Re: RMAN - Rewind Backup to SCN/Point-in-Time

  • From: Robert Freeman <robertgfreeman@xxxxxxxxx>
  • To: "asterger@xxxxxxxxxxxxx" <asterger@xxxxxxxxxxxxx>, "oracle-l@xxxxxxxxxxxxx" <oracle-l@xxxxxxxxxxxxx>
  • Date: Wed, 28 Sep 2011 00:58:21 -0700 (PDT)

The point that I've tried to make, and perhaps not very well, is that it's not 
about RMAN. It's about understanding the internals of the Oracle database. This 
is about how backup and recovery works, period. RMAN is nothing more than a 
glorified set of scripts that automate the backup and recovery process and some 
interfaces into other restore related functionality (like flashback). Still, 
it's just a backup and backups still, fundamentally work the same way as it did 
back in the V7 days. Yes, RMAN comes with incremental backups and the like but 
the basics still apply. If you knew how to backups then, then you know how to 
do them now. Sure there are more bells and whistles (transportable tablespaces, 
flashback, etc...) but the basic and fundamental things have not changed.

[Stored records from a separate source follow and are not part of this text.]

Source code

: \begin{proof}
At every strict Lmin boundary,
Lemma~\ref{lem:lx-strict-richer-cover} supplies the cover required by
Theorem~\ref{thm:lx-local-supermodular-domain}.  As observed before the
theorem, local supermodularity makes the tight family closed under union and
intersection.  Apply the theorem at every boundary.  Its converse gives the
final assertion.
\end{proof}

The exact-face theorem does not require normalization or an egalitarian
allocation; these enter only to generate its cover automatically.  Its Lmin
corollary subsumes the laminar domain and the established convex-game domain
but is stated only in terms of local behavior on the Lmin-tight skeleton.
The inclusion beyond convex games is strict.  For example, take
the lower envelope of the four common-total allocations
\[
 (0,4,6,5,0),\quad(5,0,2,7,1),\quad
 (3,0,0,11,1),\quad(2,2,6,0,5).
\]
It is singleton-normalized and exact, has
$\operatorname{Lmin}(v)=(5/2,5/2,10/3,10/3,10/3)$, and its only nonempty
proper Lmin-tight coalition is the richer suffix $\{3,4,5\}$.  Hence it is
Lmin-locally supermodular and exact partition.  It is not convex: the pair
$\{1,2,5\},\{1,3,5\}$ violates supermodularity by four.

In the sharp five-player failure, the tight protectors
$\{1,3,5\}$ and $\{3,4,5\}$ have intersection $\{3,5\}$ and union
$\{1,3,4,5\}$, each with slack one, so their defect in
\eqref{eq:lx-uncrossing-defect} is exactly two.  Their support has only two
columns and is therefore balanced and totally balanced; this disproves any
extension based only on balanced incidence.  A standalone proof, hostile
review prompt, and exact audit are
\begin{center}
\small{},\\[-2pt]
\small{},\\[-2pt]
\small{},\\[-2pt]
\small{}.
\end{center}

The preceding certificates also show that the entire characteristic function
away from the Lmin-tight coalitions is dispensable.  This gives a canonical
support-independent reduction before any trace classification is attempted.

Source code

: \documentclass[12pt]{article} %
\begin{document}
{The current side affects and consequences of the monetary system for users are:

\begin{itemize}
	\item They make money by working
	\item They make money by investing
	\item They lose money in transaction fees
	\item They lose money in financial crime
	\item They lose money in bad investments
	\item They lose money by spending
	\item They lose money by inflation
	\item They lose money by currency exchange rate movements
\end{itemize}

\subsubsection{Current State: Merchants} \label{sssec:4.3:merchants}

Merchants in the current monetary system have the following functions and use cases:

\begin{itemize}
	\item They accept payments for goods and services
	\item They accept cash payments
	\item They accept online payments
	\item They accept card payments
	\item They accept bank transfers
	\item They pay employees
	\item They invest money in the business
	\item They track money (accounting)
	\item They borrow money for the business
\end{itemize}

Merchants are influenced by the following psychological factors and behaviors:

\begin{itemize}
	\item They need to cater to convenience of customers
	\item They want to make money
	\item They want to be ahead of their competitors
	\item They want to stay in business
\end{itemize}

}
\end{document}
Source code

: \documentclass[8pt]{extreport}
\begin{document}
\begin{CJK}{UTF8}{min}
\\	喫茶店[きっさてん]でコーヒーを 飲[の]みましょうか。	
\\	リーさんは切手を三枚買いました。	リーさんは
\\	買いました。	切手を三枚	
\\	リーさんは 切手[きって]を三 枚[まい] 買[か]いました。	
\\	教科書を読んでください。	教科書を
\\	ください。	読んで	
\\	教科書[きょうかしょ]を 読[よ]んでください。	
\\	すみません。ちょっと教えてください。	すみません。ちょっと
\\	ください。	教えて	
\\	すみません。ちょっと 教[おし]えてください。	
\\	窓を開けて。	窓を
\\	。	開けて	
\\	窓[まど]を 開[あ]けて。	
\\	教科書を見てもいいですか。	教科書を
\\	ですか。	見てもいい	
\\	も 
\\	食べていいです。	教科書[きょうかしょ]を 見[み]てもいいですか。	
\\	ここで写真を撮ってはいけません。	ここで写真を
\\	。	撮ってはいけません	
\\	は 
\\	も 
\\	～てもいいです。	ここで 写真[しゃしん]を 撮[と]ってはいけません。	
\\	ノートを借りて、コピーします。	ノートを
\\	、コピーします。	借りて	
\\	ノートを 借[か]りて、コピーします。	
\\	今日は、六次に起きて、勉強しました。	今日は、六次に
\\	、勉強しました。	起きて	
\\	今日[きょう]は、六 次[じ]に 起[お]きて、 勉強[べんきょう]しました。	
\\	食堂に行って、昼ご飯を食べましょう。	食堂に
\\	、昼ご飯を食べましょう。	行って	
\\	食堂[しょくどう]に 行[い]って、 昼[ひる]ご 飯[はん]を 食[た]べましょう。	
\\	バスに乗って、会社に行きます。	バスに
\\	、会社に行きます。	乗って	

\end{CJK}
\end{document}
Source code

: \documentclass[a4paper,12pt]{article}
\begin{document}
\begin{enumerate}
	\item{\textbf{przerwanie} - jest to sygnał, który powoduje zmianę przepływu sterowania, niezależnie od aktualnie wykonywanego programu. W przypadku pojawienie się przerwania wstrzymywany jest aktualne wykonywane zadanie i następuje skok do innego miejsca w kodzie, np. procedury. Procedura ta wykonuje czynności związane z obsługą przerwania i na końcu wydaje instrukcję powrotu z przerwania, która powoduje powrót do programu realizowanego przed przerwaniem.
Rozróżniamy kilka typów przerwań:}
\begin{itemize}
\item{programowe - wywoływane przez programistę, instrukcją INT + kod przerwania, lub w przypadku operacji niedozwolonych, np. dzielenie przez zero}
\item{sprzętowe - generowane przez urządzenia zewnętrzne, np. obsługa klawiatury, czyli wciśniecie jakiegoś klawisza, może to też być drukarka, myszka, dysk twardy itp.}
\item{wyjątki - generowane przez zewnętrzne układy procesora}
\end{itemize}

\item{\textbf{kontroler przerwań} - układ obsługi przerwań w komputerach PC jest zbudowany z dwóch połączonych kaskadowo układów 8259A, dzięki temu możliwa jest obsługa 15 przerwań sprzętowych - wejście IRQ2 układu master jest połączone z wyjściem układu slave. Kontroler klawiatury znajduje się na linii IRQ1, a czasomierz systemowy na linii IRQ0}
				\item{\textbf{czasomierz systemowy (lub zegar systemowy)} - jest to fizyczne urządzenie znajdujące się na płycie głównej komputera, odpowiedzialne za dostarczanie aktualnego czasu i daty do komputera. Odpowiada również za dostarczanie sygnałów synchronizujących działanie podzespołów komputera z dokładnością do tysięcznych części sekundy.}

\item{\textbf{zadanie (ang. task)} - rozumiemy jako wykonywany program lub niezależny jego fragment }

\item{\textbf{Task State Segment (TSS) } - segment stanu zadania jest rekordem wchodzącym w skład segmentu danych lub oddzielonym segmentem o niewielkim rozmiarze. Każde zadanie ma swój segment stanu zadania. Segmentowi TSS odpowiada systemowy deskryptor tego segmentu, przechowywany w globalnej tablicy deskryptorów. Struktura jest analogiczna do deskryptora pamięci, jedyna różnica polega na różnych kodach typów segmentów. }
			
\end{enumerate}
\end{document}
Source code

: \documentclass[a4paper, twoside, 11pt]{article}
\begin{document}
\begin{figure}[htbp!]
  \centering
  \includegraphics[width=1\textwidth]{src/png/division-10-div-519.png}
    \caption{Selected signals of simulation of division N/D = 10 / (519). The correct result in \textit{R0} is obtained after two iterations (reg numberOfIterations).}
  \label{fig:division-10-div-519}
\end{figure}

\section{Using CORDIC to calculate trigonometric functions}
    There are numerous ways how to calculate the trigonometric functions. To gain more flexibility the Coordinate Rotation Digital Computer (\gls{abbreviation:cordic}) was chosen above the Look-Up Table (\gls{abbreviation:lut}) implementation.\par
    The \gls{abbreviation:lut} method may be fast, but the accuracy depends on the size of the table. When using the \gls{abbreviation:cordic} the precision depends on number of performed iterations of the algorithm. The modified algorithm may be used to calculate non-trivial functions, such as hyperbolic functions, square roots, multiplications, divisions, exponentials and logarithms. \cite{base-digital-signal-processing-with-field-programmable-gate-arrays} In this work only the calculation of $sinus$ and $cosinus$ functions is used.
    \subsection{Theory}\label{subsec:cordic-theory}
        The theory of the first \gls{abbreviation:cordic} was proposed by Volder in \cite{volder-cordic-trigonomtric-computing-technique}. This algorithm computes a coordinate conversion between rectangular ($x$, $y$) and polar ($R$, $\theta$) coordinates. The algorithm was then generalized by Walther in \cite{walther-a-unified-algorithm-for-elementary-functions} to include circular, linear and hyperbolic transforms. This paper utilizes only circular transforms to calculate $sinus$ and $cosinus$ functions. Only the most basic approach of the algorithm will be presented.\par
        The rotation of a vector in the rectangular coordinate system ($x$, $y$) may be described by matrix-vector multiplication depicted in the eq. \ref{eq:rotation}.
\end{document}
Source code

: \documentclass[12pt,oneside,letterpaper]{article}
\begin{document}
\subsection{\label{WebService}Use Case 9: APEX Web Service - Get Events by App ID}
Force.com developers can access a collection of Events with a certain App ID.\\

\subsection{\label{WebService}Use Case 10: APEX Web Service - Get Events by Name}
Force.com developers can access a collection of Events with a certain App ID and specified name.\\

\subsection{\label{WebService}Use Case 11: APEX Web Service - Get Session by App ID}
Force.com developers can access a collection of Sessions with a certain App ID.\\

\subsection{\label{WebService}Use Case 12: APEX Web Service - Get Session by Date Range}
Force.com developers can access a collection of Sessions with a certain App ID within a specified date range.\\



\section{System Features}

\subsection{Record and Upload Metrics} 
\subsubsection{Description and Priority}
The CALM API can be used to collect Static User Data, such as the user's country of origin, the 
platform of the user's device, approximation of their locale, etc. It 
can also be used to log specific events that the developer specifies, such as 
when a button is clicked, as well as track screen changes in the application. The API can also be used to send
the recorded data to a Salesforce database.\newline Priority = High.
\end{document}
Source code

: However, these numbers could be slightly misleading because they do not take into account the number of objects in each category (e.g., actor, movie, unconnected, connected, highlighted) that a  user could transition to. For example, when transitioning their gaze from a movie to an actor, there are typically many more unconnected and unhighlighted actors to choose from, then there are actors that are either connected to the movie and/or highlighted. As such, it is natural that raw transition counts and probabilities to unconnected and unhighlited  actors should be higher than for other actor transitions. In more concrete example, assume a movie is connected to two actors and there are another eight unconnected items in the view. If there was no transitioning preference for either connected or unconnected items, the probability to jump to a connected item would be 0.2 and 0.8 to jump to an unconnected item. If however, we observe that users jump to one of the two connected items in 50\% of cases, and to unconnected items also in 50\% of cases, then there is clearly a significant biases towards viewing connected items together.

The other problem is that I think you have rephrased this question at least 
three different ways, such that it's become three different questions. Thus, 
your question really is not clear to me at all. Perhaps this is just a failing 
on my part to comprehend what you are trying to accomplish. I *think* I've 
answered your question, but I'm just not sure.

If you have some recovery scenarios that are not in the book that you think 
should be in the book please send them my way. We have a whole chapter 
dedicated to just those and I'm happy to add one if it seems relevant.



Robert G. Freeman
Master Principal Consultant, Oracle Corporation, Oracle ACE
Author of various books on RMAN, New Features and this shorter signature line.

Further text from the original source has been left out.